WHAT TO DO
Look through the records, and wherever the string "like" turns up, copy out that line.

*** THE DATA Section Begins ***

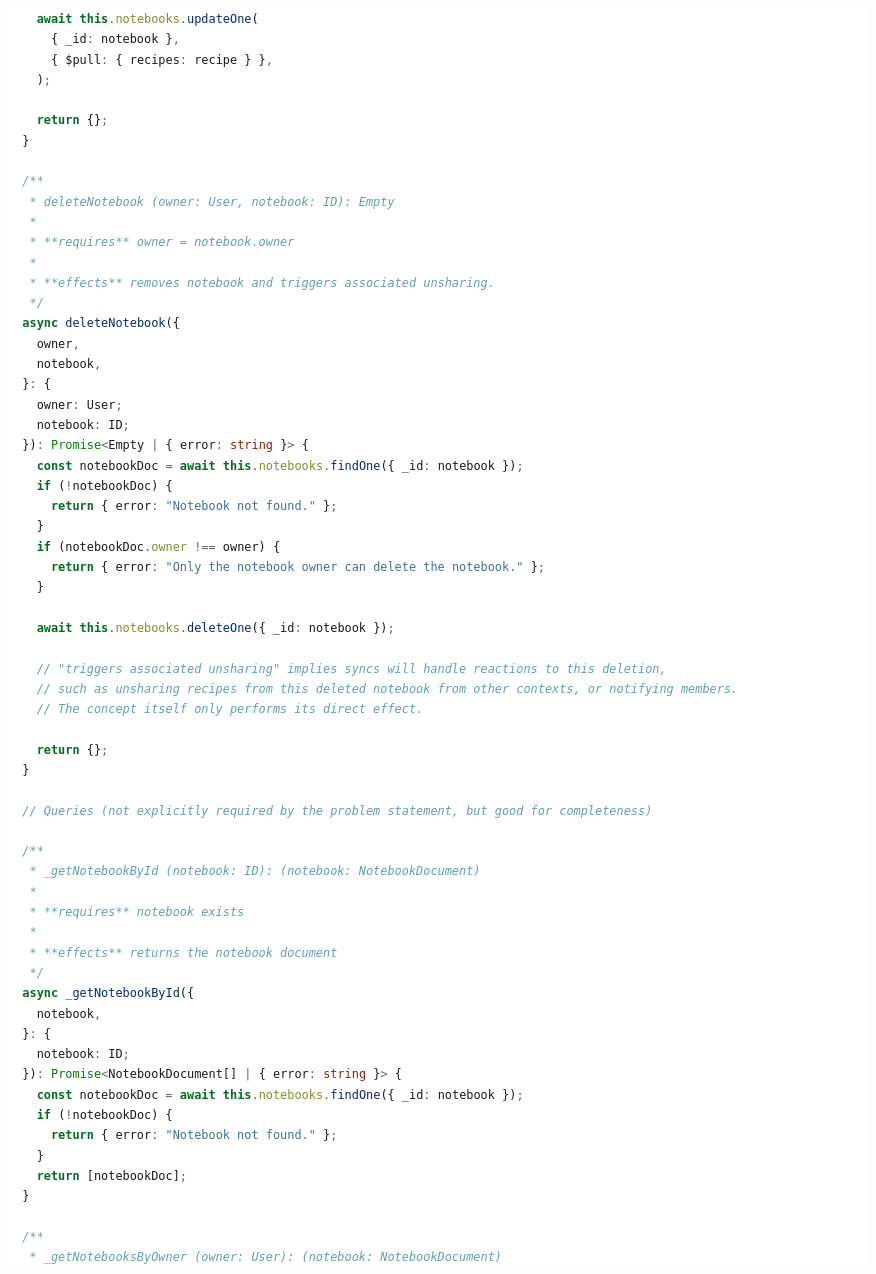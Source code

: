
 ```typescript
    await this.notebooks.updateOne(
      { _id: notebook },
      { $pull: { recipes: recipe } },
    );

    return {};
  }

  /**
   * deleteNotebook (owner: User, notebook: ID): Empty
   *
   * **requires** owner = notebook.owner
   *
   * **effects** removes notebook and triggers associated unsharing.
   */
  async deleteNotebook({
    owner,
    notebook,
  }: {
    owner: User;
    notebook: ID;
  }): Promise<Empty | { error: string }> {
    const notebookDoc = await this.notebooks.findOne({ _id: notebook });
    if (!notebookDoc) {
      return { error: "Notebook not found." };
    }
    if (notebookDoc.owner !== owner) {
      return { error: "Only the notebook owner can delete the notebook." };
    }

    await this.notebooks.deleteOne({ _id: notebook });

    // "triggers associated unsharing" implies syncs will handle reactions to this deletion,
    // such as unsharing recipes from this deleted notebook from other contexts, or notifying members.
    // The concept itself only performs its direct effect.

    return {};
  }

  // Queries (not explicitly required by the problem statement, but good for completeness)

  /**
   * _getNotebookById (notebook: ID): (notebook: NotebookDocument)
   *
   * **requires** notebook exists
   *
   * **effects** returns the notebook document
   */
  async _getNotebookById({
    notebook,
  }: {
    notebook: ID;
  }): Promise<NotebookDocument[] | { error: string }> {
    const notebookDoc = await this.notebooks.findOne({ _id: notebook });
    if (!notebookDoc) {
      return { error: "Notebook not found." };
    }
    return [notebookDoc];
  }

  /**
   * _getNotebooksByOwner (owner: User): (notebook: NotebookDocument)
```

*** THE DATA Section Ends ***
*** THE DATA Section Begins ***

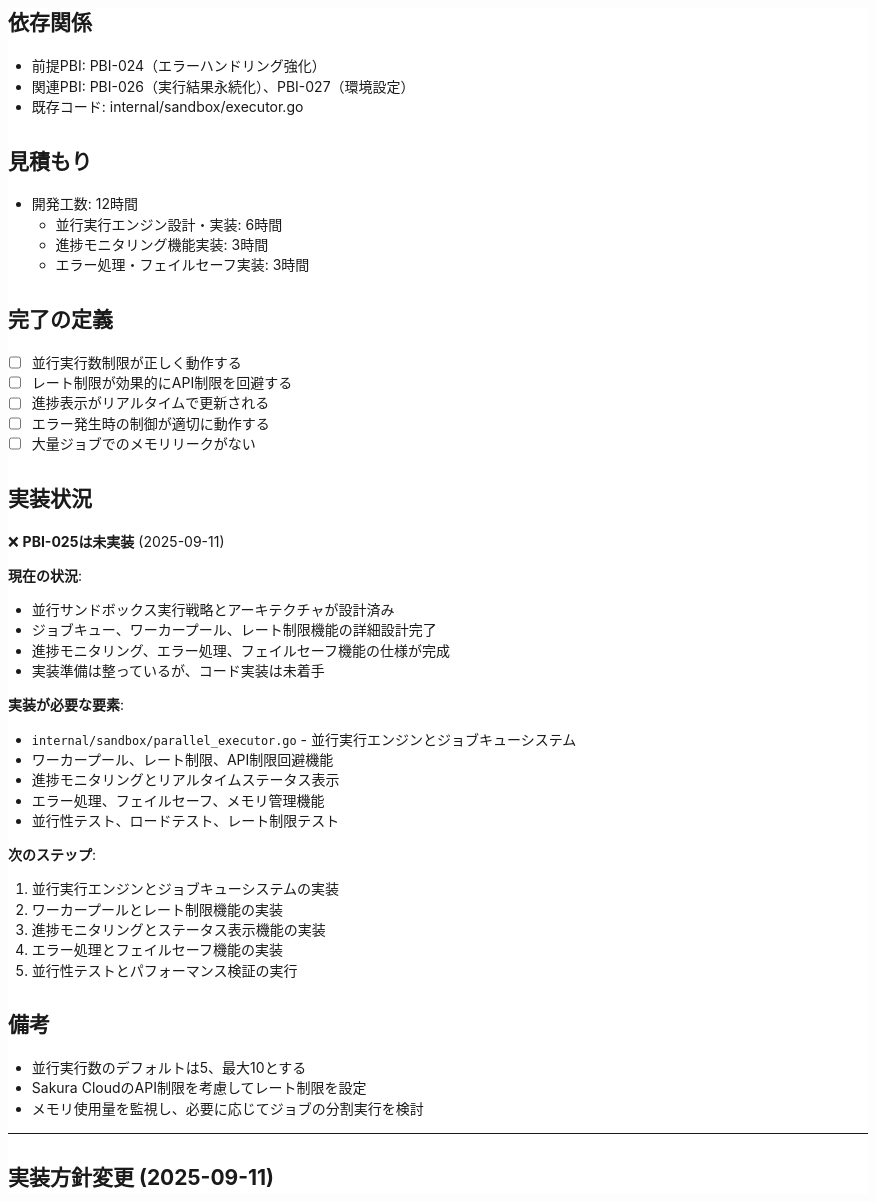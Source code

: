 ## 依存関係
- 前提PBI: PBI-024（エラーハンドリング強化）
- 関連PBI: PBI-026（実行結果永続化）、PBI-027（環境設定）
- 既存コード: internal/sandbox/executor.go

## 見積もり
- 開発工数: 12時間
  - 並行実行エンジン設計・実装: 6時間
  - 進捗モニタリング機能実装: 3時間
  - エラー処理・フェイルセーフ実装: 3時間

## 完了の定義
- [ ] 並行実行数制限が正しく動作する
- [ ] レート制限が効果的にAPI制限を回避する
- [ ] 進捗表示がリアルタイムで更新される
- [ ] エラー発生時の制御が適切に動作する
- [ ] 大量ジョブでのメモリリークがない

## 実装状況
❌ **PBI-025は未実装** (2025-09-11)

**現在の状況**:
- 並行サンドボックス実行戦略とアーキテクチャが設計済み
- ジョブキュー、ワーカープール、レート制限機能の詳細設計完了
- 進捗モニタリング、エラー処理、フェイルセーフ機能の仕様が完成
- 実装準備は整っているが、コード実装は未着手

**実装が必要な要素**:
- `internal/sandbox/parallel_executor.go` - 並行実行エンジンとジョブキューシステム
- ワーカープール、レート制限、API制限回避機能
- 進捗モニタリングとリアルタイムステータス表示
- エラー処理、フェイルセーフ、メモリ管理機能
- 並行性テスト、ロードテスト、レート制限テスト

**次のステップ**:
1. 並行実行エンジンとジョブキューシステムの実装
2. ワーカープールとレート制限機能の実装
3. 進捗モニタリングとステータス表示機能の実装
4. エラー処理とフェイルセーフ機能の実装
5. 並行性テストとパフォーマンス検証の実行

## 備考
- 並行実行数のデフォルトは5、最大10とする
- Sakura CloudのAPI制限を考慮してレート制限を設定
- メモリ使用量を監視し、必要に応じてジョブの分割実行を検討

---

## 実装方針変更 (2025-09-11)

*** THE DATA Section Ends ***
*** THE DATA Section Begins ***

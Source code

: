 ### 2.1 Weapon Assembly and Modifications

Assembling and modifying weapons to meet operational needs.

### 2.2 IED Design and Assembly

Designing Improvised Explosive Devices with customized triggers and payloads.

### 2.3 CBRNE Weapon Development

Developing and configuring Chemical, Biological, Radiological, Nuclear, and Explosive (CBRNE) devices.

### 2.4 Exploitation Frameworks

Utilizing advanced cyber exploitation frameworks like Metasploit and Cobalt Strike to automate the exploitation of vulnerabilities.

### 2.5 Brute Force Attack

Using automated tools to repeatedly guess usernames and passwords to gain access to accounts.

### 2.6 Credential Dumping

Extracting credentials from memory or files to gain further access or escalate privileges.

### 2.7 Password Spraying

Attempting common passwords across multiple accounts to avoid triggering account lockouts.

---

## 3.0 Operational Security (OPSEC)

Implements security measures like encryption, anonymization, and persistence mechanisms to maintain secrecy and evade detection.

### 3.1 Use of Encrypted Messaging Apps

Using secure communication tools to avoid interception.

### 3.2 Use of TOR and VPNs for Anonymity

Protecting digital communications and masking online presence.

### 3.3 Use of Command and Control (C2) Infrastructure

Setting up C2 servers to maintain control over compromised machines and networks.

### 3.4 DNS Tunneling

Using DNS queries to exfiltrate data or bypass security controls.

*** THE DATA Section Ends ***

YOUR SOLUTION
Utilizing advanced cyber exploitation frameworks like Metasploit and Cobalt Strike to automate the exploitation of vulnerabilities.
Implements security measures like encryption, anonymization, and persistence mechanisms to maintain secrecy and evade detection.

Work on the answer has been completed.